The first accord has been struck between the major credit card companies, Visa and MasterCard, and a debit network, First Data Corp., with the looming transition to new electronic payment processes. The swelling incidents of credit card fraud was put in the spotlight with Target Corp.’s security breach late last year. As the credit and debit industry looks to switch to more secure technology, debit networks are nervous about being left out in the cold.
First Data Corp’s Star network features an estimated 20-25% of domestic PIN-based electronic transactions. Having struck the first deal with Visa, First Data looks to be the first voice to join with Visa and MasterCard as they try to settle the debit industry’s future. The new partnership is devoid of royalties from Visa giving a positive indication of the arrangement being a true partnership as opposed a manipulation.
Debit processing networks recently formed the Debit Network Alliance in the interest of protecting their mutual interests and industry as new security measures are implemented in US credit cards.

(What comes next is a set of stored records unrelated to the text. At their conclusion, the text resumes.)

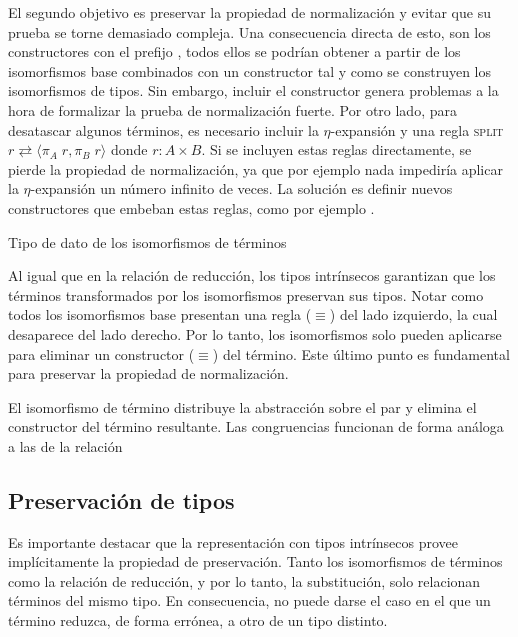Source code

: El segundo objetivo es preservar la propiedad de normalización y evitar que su prueba se torne demasiado compleja.
Una consecuencia directa de esto, son los constructores con el prefijo , todos ellos se podrían obtener a partir de los isomorfismos base combinados con un constructor  tal y como se construyen los isomorfismos de tipos.
Sin embargo, incluir el constructor  genera problemas a la hora de formalizar la prueba de normalización fuerte.
Por otro lado, para desatascar algunos términos, es necesario incluir la $\eta$-expansión y una regla \textsc{split} $r \rightleftarrows \langle \pi_A\; r , \pi_B\; r \rangle$ donde $r: A \times B$.
Si se incluyen estas reglas directamente, se pierde la propiedad de normalización, ya que por ejemplo nada impediría aplicar la $\eta$-expansión un número infinito de veces.
La solución es definir nuevos constructores que embeban estas reglas, como por ejemplo .


\begin{codigo}
	Tipo de dato de los isomorfismos de términos
	
\end{codigo}

Al igual que en la relación de reducción, los tipos intrínsecos garantizan que los términos transformados por los isomorfismos preservan sus tipos.
Notar como todos los isomorfismos base presentan una regla ($\equiv$) del lado izquierdo, la cual desaparece del lado derecho.
Por lo tanto, los isomorfismos solo pueden aplicarse para eliminar un constructor ($\equiv$) del término.
Este último punto es fundamental para preservar la propiedad de normalización.

\begin{example}
	El isomorfismo de término  distribuye la abstracción sobre el par y elimina el constructor  del término resultante.
	Las congruencias funcionan de forma análoga a las de la relación \type{$\_\hookrightarrow\_$}
\end{example}

\subsection{Preservación de tipos}

Es importante destacar que la representación con tipos intrínsecos provee implícitamente la propiedad de preservación.
Tanto los isomorfismos de términos como la relación de reducción, y por lo tanto, la substitución, solo relacionan términos del mismo tipo.
En consecuencia, no puede darse el caso en el que un término reduzca, de forma errónea, a otro de un tipo distinto.


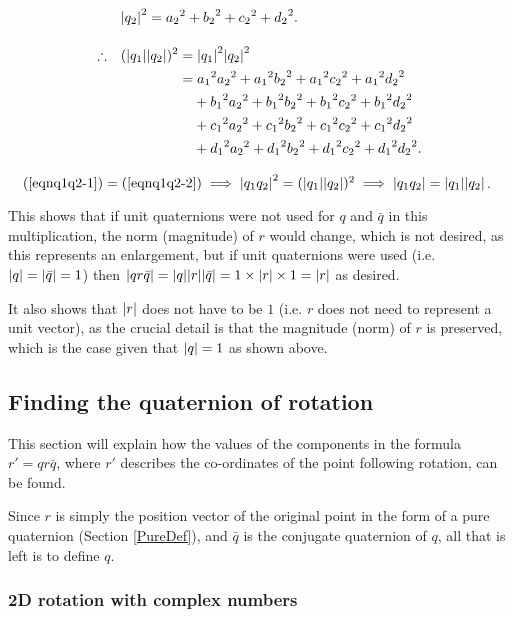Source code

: \documentclass[10pt]{article}
\begin{document}
\begin{alignat}{2}
    & \abs{q_2}^2 = {a_2}^2 + {b_2}^2 + {c_2}^2 + {d_2}^2. \nonumber \\[10pt]
    \therefore \quad & (\abs{q_1}\abs{q_2})^2 = \abs{q_1}^2\abs{q_2}^2 \nonumber \\
             & \phantom{(\abs{q_1}\abs{q_2})^2} = {a_1}^2{a_2}^2 + {a_1}^2{b_2}^2 + {a_1}^2{c_2}^2 + {a_1}^2{d_2}^2 \label{eqnq1q2-2} \\
             & \phantom{(\abs{q_1}\abs{q_2})^2=} + {b_1}^2{a_2}^2 + {b_1}^2{b_2}^2 + {b_1}^2{c_2}^2 + {b_1}^2{d_2}^2 \nonumber \\
             & \phantom{(\abs{q_1}\abs{q_2})^2=} + {c_1}^2{a_2}^2 + {c_1}^2{b_2}^2 + {c_1}^2{c_2}^2 + {c_1}^2{d_2}^2 \nonumber \\
             & \phantom{(\abs{q_1}\abs{q_2})^2=} + {d_1}^2{a_2}^2 + {d_1}^2{b_2}^2 + {d_1}^2{c_2}^2 + {d_1}^2{d_2}^2. \nonumber
\end{alignat}
\endgroup

$\quad (\ref{eqnq1q2-1}) = (\ref{eqnq1q2-2}) \implies \abs{q_1q_2}^2 = (\abs{q_1}\abs{q_2})^2 \implies \abs{q_1q_2} = \abs{q_1}\abs{q_2}$.

This shows that if unit quaternions were not used for $q$ and $\bar{q}$ in this multiplication, the norm (magnitude) of $r$ would change, which is not desired, as this represents an enlargement, but if unit quaternions were used (i.e. $\abs{q} = \abs{\bar{q}} = 1$) then $\abs{qr\bar{q}} = \abs{q}\abs{r}\abs{\bar{q}} = 1\times\abs{r}\times1 = \abs{r}$ as desired.

It also shows that $\abs{r}$ does not have to be $1$ (i.e. $r$ does not need to represent a unit vector), as the crucial detail is that the magnitude (norm) of $r$ is preserved, which is the case given that $\abs{q} = 1$ as shown above.

\subsection{Finding the quaternion of rotation}

This section will explain how the values of the components in the formula $r' = qr\bar{q}$, where $r'$ describes the co-ordinates of the point following rotation, can be found.

Since $r$ is simply the position vector of the original point in the form of a pure quaternion (Section \ref{PureDef}), and $\bar{q}$ is the conjugate quaternion of $q$, all that is left is to define $q$.

\subsubsection{2D rotation with complex numbers} \label {Complex2DRotation}
\end{document}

The new anti-fraud measures center around the no cardholder verification method, or CVM chip, that is far more secure than the traditional magnetic strips. Additionally, the common application identifier, or AID, promises a new and more secure method of handling sensitive customer information. With Visa and MasterCard already having agreed to use common AID’s for their respective clientele, the Debit Network Alliance is searching for a way to preserve their future in the deit industry.
The CVM chip is far more prevelant in Europe and serve to confirm a customer’s identity at the point of sale for both debit and credit card transactions. Visa and MasterCard, in partnership with Europay, own the CVM chip technology. This could present a significant threat to the debit networks existing in the United States as the industry shifts to better anti-fraud measures.